The re-org went okay, and it was only a minor one, really. I've moved the Avengers subcollection and the Flash subcollection into the storage room, put the Steve Gerber subcollection onto the shelves holding my active collection (I'm working on a book proposal on Gerber for Sequart right now), and in the space I have on my shelf now, I've put my BIONICLE MOCs. That's a whole other blog....

I'm left now with the Shadowline Saga and DC One Million comics to put away into the active collection. I've had the One Million stuff organized under each individual title for a while now, but that makes no sense in context of the series. They're all going to be filed together now. I'll have to change that in the database too.

Was it fun? Was it simply a way of getting more page hits? (I hadn't thought of that until just now). I don't know. It was an exercise. The collection's a big part of my life. This is how I spend time with it.

Thanks for reading. See you tomorrow.

Live-Post: Reorganizing my comic collection, Sunday, April 5, 2015 @ 18:59

I've just moved all the end boxes of the Storage collection back into place, and I'm starting on the separate Superman and Batman-related titles collections. I was right, there was no room for those last few letters. Since we've moved here, I've been slowly upgrading my longboxes into drawer boxes (I'll make that into a link later), which make accessing the collection much easier. I'm hoping to get a few more with some research money I've just been awarded.

Still sitting at 9996. Surely there's four people who haven't read my ramblings about comic collecting today who really should.

The Superman stuff is fun. I always want to sit down and read about 10 Superman comics when I'm flipping through them. Some of the old 60s and 70s stuff is super-weird. I've yet to give that era of Batman a fair go, but I feel overdosed on Batman a lot of the time. Like Wolverine at Marvel.

Okay, back to it. Dinner time soon.

Live-Post: Reorganizing my comic collection, Sunday, April 5, 2015 @ 18:39

Got held up. My Mum called. She calls every Sunday and we chat and do a trivia quiz from the Toronto Star. The whole family does it, and then at Christmas we tally up the results and see who's won. It's usually my youngest brother Peter. He has a remarkable mind for useless trivia. Or my Dad. I think my middle brother, Kevin, won once. My Mum and I are happy to participate. (that was sarcastic. A bit).

So here's something interesting. Right now, at about twenty to six on April 5th, 2015, my blog is 4 views away from 10000. I'm pretty happy with that. I know, in the grand scheme of things, that's a drop in the bucket compared to a lot of bigger blogging sites and bloggers, but the fact that anything, even a list of links, that I've shared is of interest to even one person, let alone 10000 is pretty amazing.

I'm hoping it'll tick over soon. I've been watching all day. Yep. My life is just that exciting.

In collection news, I'm rapidly running out of space. I think T - Z might have to wait until I get a new box or two.

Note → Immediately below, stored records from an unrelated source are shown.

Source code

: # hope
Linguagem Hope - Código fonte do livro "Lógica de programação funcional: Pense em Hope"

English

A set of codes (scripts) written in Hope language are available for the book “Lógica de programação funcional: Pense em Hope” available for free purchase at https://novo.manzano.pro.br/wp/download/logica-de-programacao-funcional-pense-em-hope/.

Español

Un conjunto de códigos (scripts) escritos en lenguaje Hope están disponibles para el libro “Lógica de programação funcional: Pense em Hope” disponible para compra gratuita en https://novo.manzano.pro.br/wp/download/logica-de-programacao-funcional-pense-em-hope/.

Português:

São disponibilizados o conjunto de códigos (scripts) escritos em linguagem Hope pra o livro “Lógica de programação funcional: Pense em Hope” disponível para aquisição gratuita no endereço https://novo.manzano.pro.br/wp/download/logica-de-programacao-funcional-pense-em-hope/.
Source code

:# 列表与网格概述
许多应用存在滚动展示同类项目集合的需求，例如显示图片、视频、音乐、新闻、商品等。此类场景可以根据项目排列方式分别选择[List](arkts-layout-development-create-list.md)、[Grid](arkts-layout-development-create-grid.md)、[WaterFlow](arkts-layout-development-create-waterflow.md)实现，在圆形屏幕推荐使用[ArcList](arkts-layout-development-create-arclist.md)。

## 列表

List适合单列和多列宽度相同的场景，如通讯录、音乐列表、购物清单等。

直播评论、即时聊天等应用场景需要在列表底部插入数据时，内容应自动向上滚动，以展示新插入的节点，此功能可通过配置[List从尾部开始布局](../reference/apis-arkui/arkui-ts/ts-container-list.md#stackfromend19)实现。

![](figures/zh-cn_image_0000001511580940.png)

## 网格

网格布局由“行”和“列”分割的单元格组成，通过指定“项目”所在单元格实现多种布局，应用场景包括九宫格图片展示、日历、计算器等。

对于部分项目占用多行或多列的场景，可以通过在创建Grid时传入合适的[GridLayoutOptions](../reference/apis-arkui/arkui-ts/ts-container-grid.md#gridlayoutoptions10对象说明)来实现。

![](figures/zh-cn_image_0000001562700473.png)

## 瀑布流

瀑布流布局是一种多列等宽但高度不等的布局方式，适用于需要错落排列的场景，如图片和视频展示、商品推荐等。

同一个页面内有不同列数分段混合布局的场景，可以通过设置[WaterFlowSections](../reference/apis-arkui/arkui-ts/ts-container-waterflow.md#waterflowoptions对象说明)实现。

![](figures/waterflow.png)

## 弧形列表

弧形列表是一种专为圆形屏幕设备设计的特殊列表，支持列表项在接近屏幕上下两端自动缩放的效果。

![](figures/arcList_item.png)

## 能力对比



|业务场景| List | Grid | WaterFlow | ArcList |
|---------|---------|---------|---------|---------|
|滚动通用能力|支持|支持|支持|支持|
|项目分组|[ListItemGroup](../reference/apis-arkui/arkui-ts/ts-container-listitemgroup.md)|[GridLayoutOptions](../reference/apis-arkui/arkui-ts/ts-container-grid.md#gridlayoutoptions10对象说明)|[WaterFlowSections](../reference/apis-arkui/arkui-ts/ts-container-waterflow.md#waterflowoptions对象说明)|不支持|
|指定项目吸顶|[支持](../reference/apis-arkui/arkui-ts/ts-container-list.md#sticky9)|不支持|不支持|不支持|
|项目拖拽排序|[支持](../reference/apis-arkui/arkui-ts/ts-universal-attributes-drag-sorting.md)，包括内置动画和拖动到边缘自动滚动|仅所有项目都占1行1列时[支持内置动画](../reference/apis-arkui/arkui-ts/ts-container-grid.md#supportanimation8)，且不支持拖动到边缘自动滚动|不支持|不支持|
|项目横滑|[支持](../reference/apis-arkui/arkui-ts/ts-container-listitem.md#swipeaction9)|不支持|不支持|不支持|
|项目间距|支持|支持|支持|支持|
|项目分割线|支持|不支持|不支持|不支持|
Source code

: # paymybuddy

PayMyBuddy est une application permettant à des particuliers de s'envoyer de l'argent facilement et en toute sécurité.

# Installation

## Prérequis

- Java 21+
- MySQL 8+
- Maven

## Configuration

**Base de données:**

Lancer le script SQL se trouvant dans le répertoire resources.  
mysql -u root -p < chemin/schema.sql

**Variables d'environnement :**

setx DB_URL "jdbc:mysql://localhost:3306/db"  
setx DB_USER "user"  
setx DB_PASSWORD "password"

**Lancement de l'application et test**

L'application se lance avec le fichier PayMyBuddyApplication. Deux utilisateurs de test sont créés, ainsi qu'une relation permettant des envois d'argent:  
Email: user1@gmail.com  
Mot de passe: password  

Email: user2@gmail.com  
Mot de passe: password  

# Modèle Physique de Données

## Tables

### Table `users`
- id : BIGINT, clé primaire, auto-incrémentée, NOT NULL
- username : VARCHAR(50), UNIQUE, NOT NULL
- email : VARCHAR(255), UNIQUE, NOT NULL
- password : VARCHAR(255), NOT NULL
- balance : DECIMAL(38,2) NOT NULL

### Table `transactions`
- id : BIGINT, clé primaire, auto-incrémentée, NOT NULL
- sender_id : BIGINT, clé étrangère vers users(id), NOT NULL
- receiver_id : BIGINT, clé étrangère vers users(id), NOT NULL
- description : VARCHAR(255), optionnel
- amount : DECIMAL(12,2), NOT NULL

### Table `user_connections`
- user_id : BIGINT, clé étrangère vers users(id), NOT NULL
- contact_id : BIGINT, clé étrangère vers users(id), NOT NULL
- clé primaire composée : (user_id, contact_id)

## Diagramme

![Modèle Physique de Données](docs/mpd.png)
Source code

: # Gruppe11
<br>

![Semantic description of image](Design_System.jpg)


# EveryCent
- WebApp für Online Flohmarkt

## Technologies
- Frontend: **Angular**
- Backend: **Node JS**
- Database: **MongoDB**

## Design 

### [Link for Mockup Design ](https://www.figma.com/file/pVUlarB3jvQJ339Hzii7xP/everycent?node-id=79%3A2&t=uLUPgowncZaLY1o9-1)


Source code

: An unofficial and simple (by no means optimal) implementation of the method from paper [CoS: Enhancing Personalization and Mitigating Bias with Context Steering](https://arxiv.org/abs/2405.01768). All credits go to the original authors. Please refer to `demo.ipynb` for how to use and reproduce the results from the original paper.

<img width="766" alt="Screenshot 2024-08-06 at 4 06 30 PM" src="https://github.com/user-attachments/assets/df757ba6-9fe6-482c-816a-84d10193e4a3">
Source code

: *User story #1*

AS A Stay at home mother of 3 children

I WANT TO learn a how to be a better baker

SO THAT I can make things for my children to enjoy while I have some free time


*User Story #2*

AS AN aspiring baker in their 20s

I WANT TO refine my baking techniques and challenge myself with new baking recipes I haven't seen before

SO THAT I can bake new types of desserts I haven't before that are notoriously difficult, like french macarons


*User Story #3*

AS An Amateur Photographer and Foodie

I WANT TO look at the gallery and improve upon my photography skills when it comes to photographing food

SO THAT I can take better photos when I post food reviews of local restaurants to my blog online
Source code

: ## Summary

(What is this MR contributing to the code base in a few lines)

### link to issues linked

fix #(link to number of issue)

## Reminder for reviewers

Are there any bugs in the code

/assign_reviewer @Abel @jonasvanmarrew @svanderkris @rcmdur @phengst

Live-Post: Reorganizing my comic collection, Sunday, April 5, 2015 @ 18:07

Running out of room. And steam. Must be dinner time soon.

I've come across the old Epic "Shadowline Saga" stuff, which I mentioned in my first "Secret Wars" post. So, of course, they're out and ready to be read. I guess I don't have to limit everything to once a day. Just means I'll re-read them when I reach them in-project.

My music was so loud I almost didn't hear the alarm I've set. Moon Duo, Ween, Syd Barrett, Cream, MGMT...yeah, it's that kind of afternoon.

Live-Post: Reorganizing my comic collection, Sunday, April 5, 2015 @ 17:47

I was just filing Jonathan Lethem's re-imagining of  Omega the Unknown. I just picked up a hardcover collection of it at my local Chapters for 8 bucks. It pays homage to Steve Gerber's bizarre little 70s project, one of the great mysteries of superhero comics. Gerber fell out with Marvel well before the original series ended, and he, to his dying day, never (at least to my knowledge) revealed how the story was supposed to end. I think Marvel had someone finish it up in Defenders some time later, but Gerber (and co-writer Mary Skrenes) never revealed what was meant to happen.

At this point, I think whatever we've imagined is going to be better that what was. But then again, it was Gerber, and he's never disappointing.

Live-Post: Reorganizing my comic collection, Sunday, April 5, 2015 @ 17:26

My shoulders hurt. Already.

Collectors, you know that shuffling of comics you have to do from box to box to make room, where you have to gauge whether or not you've left enough room to flip through, and you seem to go back and forth through your collection scrimping and scraping for room to house these frakkin' 6 books from THE LETTER B!!!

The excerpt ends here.